# Assigned task
Exactly as written, output the lines below starting from the first and ending with the line that contains "<h2>Market Report Overview</h2>"; omit pictures.

================================

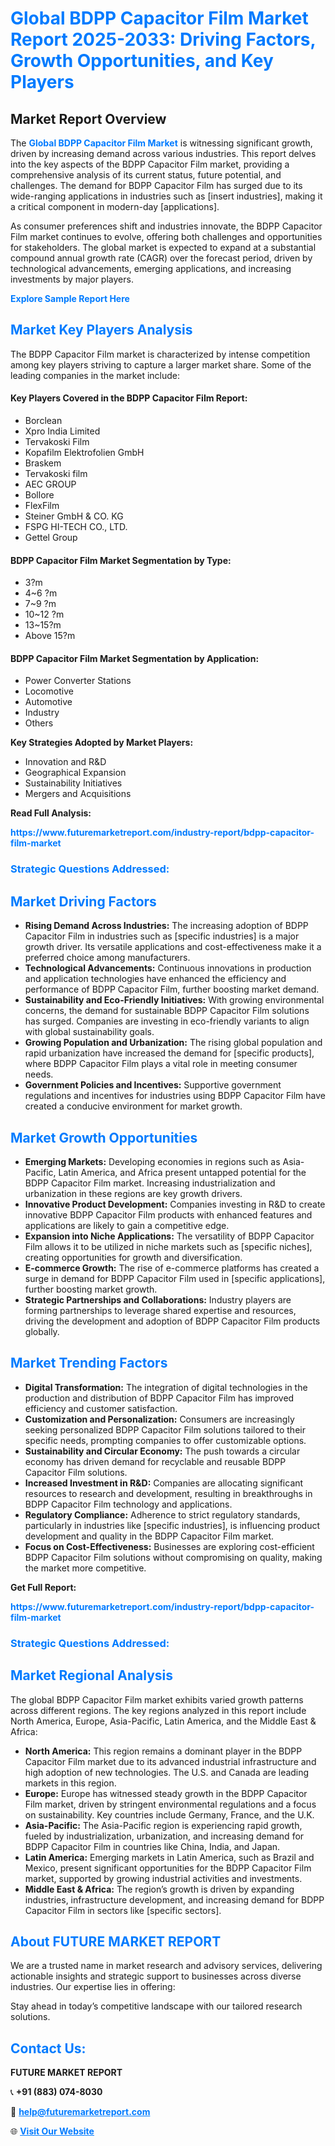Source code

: <h1 style="color: #007BFF;">Global BDPP Capacitor Film Market Report 2025-2033: Driving Factors, Growth Opportunities, and Key Players</h1>

<section id="overview">
<h2>Market Report Overview</h2>
<p>The <a href="https://www.futuremarketreport.com/industry-report/bdpp-capacitor-film-market" style="color: #007BFF; text-decoration: none;"><strong>Global BDPP Capacitor Film Market</strong></a> is witnessing significant growth, driven by increasing demand across various industries. This report delves into the key aspects of the BDPP Capacitor Film market, providing a comprehensive analysis of its current status, future potential, and challenges. The demand for BDPP Capacitor Film has surged due to its wide-ranging applications in industries such as [insert industries], making it a critical component in modern-day [applications].</p>
<p>As consumer preferences shift and industries innovate, the BDPP Capacitor Film market continues to evolve, offering both challenges and opportunities for stakeholders. The global market is expected to expand at a substantial compound annual growth rate (CAGR) over the forecast period, driven by technological advancements, emerging applications, and increasing investments by major players.</p>
</section>

<section id="overview">
<p><a href="https://www.futuremarketreport.com/request-sample/reportId=59943" style="color: #007BFF; text-decoration: none;"><strong>Explore Sample Report Here</strong></a></p>
</section>

<section id="key-players">
<h2 style="color: #007BFF;">Market Key Players Analysis</h2>
<p>The BDPP Capacitor Film market is characterized by intense competition among key players striving to capture a larger market share. Some of the leading companies in the market include:</p>
<h4>Key Players Covered in the BDPP Capacitor Film Report:</h4>
<ul><li>Borclean</li><li>Xpro India Limited</li><li>Tervakoski Film</li><li>Kopafilm Elektrofolien GmbH</li><li>Braskem</li><li>Tervakoski film</li><li>AEC GROUP</li><li>Bollore</li><li>FlexFilm</li><li>Steiner GmbH &amp; CO. KG</li><li>FSPG HI-TECH CO., LTD.</li><li>Gettel Group</li></ul>
<h4>BDPP Capacitor Film Market Segmentation by Type:</h4>
<ul><li>3?m</li><li>4~6 ?m</li><li>7~9 ?m</li><li>10~12 ?m</li><li>13~15?m</li><li>Above 15?m</li></ul>

<h4>BDPP Capacitor Film Market Segmentation by Application:</h4>
<ul><li>Power Converter Stations</li><li>Locomotive</li><li>Automotive</li><li>Industry</li><li>Others</li></ul>
<p><strong>Key Strategies Adopted by Market Players:</strong></p>
<ul>
<li>Innovation and R&D</li>
<li>Geographical Expansion</li>
<li>Sustainability Initiatives</li>
<li>Mergers and Acquisitions</li>
</ul>
</section>

<section>
<p><strong>Read Full Analysis: </strong></p><a href="https://www.futuremarketreport.com/industry-report/bdpp-capacitor-film-market" style="color: #007BFF; text-decoration: none;"><strong>https://www.futuremarketreport.com/industry-report/bdpp-capacitor-film-market</strong></a>
<h3 style="color: #007BFF;">Strategic Questions Addressed:</h3>
</section>

<section id="driving-factors">
<h2 style="color: #007BFF;">Market Driving Factors</h2>
<ul>
<li><strong>Rising Demand Across Industries:</strong> The increasing adoption of BDPP Capacitor Film in industries such as [specific industries] is a major growth driver. Its versatile applications and cost-effectiveness make it a preferred choice among manufacturers.</li>
<li><strong>Technological Advancements:</strong> Continuous innovations in production and application technologies have enhanced the efficiency and performance of BDPP Capacitor Film, further boosting market demand.</li>
<li><strong>Sustainability and Eco-Friendly Initiatives:</strong> With growing environmental concerns, the demand for sustainable BDPP Capacitor Film solutions has surged. Companies are investing in eco-friendly variants to align with global sustainability goals.</li>
<li><strong>Growing Population and Urbanization:</strong> The rising global population and rapid urbanization have increased the demand for [specific products], where BDPP Capacitor Film plays a vital role in meeting consumer needs.</li>
<li><strong>Government Policies and Incentives:</strong> Supportive government regulations and incentives for industries using BDPP Capacitor Film have created a conducive environment for market growth.</li>
</ul>
</section>

<section id="growth-opportunities">
<h2 style="color: #007BFF;">Market Growth Opportunities</h2>
<ul>
<li><strong>Emerging Markets:</strong> Developing economies in regions such as Asia-Pacific, Latin America, and Africa present untapped potential for the BDPP Capacitor Film market. Increasing industrialization and urbanization in these regions are key growth drivers.</li>
<li><strong>Innovative Product Development:</strong> Companies investing in R&D to create innovative BDPP Capacitor Film products with enhanced features and applications are likely to gain a competitive edge.</li>
<li><strong>Expansion into Niche Applications:</strong> The versatility of BDPP Capacitor Film allows it to be utilized in niche markets such as [specific niches], creating opportunities for growth and diversification.</li>
<li><strong>E-commerce Growth:</strong> The rise of e-commerce platforms has created a surge in demand for BDPP Capacitor Film used in [specific applications], further boosting market growth.</li>
<li><strong>Strategic Partnerships and Collaborations:</strong> Industry players are forming partnerships to leverage shared expertise and resources, driving the development and adoption of BDPP Capacitor Film products globally.</li>
</ul>
</section>

<section id="trending-factors">
<h2 style="color: #007BFF;">Market Trending Factors</h2>
<ul>
<li><strong>Digital Transformation:</strong> The integration of digital technologies in the production and distribution of BDPP Capacitor Film has improved efficiency and customer satisfaction.</li>
<li><strong>Customization and Personalization:</strong> Consumers are increasingly seeking personalized BDPP Capacitor Film solutions tailored to their specific needs, prompting companies to offer customizable options.</li>
<li><strong>Sustainability and Circular Economy:</strong> The push towards a circular economy has driven demand for recyclable and reusable BDPP Capacitor Film solutions.</li>
<li><strong>Increased Investment in R&D:</strong> Companies are allocating significant resources to research and development, resulting in breakthroughs in BDPP Capacitor Film technology and applications.</li>
<li><strong>Regulatory Compliance:</strong> Adherence to strict regulatory standards, particularly in industries like [specific industries], is influencing product development and quality in the BDPP Capacitor Film market.</li>
<li><strong>Focus on Cost-Effectiveness:</strong> Businesses are exploring cost-efficient BDPP Capacitor Film solutions without compromising on quality, making the market more competitive.</li>
</ul>
</section>

<section>
<p><strong>Get Full Report: </strong></p><a href="https://www.futuremarketreport.com/industry-report/bdpp-capacitor-film-market" style="color: #007BFF; text-decoration: none;"><strong>https://www.futuremarketreport.com/industry-report/bdpp-capacitor-film-market</strong></a>
<h3 style="color: #007BFF;">Strategic Questions Addressed:</h3>
</section>


<section id="regional-analysis">
<h2 style="color: #007BFF;">Market Regional Analysis</h2>
<p>The global BDPP Capacitor Film market exhibits varied growth patterns across different regions. The key regions analyzed in this report include North America, Europe, Asia-Pacific, Latin America, and the Middle East & Africa:</p>
<ul>
<li><strong>North America:</strong> This region remains a dominant player in the BDPP Capacitor Film market due to its advanced industrial infrastructure and high adoption of new technologies. The U.S. and Canada are leading markets in this region.</li>
<li><strong>Europe:</strong> Europe has witnessed steady growth in the BDPP Capacitor Film market, driven by stringent environmental regulations and a focus on sustainability. Key countries include Germany, France, and the U.K.</li>
<li><strong>Asia-Pacific:</strong> The Asia-Pacific region is experiencing rapid growth, fueled by industrialization, urbanization, and increasing demand for BDPP Capacitor Film in countries like China, India, and Japan.</li>
<li><strong>Latin America:</strong> Emerging markets in Latin America, such as Brazil and Mexico, present significant opportunities for the BDPP Capacitor Film market, supported by growing industrial activities and investments.</li>
<li><strong>Middle East & Africa:</strong> The region’s growth is driven by expanding industries, infrastructure development, and increasing demand for BDPP Capacitor Film in sectors like [specific sectors].</li>
</ul>
</section>

<footer>
<h2 style="color: #007BFF;">About FUTURE MARKET REPORT</h2>
<p>We are a trusted name in market research and advisory services, delivering actionable insights and strategic support to businesses across diverse industries. Our expertise lies in offering:</p>

<p>Stay ahead in today’s competitive landscape with our tailored research solutions.</p>

<h2 style="color: #007BFF;">Contact Us:</h2>
<p><strong>FUTURE MARKET REPORT</strong></p>
<p>📞 <strong>+91 (883) 074-8030</strong></p>
<p>📧 <strong><a href="mailto:help@futuremarketreport.com" style="color: #007BFF;">help@futuremarketreport.com</a></strong></p>
<p>🌐 <strong><a href="https://www.futuremarketreport.com/" style="color: #007BFF;">Visit Our Website</a></strong></p>
</footer>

================================

# Solution for this exercise
Source code

: <h1 style="color: #007BFF;">Global BDPP Capacitor Film Market Report 2025-2033: Driving Factors, Growth Opportunities, and Key Players</h1>

<section id="overview">
<h2>Market Report Overview</h2>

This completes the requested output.